Former US Secretary of State Hillary Clinton has defied a subpoena to appear before a congressional probe into notorious sex offender Jeffrey Epstein prompting Republicans to move toward holding her in contempt of Congress.
Mrs Clinton was scheduled to be deposed behind closed doors but lawyers for the Democrat and her husband, former president Bill Clinton, told the House Oversight Committee their subpoenas were "invalid and legally unenforceable".
They said Mrs Clinton had already shared the limited knowledge she had about Epstein and accused the committee of forcing an unnecessary legal showdown.

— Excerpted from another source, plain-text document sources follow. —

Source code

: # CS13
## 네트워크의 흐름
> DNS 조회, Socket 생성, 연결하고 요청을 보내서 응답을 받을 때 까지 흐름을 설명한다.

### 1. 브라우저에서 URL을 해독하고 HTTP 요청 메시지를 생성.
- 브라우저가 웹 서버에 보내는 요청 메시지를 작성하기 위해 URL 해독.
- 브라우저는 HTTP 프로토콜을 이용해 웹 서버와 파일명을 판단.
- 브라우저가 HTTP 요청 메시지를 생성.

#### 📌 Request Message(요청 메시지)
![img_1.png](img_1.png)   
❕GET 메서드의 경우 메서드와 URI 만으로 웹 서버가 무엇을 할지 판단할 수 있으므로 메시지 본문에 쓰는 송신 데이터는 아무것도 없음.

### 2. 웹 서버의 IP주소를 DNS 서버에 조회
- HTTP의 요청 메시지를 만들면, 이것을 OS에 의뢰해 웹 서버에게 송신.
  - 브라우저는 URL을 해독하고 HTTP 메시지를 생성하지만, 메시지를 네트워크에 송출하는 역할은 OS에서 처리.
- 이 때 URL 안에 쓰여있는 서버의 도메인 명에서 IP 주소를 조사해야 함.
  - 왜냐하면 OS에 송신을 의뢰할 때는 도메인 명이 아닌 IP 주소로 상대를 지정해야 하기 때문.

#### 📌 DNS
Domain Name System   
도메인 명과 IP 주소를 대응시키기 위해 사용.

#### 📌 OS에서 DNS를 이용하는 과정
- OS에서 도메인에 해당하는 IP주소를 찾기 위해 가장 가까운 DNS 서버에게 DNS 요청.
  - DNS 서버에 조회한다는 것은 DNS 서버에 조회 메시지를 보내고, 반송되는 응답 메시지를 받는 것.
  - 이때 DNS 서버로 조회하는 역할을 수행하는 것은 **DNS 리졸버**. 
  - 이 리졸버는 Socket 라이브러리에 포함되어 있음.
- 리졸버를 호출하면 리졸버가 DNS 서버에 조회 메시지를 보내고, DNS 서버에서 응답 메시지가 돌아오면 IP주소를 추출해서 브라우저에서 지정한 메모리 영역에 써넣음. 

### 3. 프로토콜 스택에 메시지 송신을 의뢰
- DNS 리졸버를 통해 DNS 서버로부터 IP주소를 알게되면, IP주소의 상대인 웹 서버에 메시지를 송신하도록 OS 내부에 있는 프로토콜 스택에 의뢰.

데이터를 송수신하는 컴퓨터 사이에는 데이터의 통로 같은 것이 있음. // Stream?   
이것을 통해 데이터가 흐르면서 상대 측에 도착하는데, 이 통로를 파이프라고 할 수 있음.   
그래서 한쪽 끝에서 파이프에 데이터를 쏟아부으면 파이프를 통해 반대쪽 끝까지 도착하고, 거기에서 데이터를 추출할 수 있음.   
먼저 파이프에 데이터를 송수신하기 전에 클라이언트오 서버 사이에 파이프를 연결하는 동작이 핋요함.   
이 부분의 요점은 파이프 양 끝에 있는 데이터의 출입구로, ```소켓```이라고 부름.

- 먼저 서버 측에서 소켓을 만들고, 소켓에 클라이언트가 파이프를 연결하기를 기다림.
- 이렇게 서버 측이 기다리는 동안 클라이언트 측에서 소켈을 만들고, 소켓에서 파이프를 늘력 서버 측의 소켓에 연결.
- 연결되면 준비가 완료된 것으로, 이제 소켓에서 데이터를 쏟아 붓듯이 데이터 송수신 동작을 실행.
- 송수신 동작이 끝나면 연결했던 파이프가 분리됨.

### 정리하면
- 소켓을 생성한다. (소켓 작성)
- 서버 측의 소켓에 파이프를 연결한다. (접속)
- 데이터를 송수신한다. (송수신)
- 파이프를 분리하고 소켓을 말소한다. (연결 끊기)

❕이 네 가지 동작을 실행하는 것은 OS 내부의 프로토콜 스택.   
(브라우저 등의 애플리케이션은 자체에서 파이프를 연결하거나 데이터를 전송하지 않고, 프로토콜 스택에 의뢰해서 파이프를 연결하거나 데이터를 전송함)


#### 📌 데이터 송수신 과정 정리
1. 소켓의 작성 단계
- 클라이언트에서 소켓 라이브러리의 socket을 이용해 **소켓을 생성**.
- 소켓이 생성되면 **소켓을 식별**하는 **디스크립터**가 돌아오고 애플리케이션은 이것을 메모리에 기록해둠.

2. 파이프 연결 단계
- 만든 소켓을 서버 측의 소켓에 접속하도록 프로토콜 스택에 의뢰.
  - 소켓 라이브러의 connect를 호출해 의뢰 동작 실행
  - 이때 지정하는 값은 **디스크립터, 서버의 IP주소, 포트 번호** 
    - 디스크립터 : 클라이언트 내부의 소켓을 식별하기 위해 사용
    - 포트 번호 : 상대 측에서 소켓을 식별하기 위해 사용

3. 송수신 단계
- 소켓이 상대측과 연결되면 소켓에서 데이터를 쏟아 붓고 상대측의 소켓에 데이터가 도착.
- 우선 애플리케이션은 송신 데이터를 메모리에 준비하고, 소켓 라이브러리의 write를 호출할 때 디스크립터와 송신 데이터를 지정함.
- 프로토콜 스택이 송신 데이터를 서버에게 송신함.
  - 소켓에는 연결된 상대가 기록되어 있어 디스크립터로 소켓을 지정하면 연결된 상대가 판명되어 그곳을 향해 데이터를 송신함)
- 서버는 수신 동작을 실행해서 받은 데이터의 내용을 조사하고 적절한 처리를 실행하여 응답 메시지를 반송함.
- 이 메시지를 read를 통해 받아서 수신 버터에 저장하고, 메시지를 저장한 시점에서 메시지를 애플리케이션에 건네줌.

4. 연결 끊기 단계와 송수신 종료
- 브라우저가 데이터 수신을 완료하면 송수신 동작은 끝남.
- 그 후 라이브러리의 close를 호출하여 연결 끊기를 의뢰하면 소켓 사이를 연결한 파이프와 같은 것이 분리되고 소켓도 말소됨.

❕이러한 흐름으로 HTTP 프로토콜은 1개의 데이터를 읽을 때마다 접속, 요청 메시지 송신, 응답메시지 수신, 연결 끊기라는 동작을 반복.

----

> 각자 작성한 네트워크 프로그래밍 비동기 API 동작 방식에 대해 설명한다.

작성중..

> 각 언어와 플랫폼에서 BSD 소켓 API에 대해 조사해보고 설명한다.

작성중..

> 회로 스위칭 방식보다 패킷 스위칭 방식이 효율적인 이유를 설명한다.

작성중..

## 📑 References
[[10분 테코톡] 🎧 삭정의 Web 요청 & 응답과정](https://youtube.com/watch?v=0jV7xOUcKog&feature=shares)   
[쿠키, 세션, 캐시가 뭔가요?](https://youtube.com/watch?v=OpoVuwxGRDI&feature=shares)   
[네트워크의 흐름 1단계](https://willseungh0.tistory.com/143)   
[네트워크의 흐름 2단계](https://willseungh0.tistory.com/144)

Republican chairman James Comer had said the committee would meet next Wednesday to advance a contempt of Congress resolution against Mr Clinton after he skipped his own deposition yesterday.
Mr Comer said Ms Clinton would get the same treatment.
"We're going to hold both Clintons in criminal contempt of Congress," he said.
The Clintons are among ten people subpoenaed as part of the panel's investigation into Epstein, who died in what was ruled a prison suicide in 2019 while awaiting trial for sex trafficking.
The Clintons' attorneys criticised Mr Comer's leadership of the investigation, calling his targeting of the couple "a protracted and unnecessary legal confrontation that distracts from the principal work of the Congress".
Any contempt resolution advanced by the House Oversight Committee would need to be approved in a majority vote of the entire House chamber before a criminal referral can be considered by the Department of Justice.
A criminal contempt of Congress is a misdemeanor punishable by up to one year in jail and a maximum $100,000 fine.
Mrs Clinton has not been accused of wrongdoing in connection with Epstein, and her name does not appear in the thousands of Epstein-related documents released so far under the Justice Department's Epstein Files Transparency Act.
Mr Clinton, also not accused of wrongdoing, has said he severed ties with Epstein before the financier was charged with sex crimes in 2006.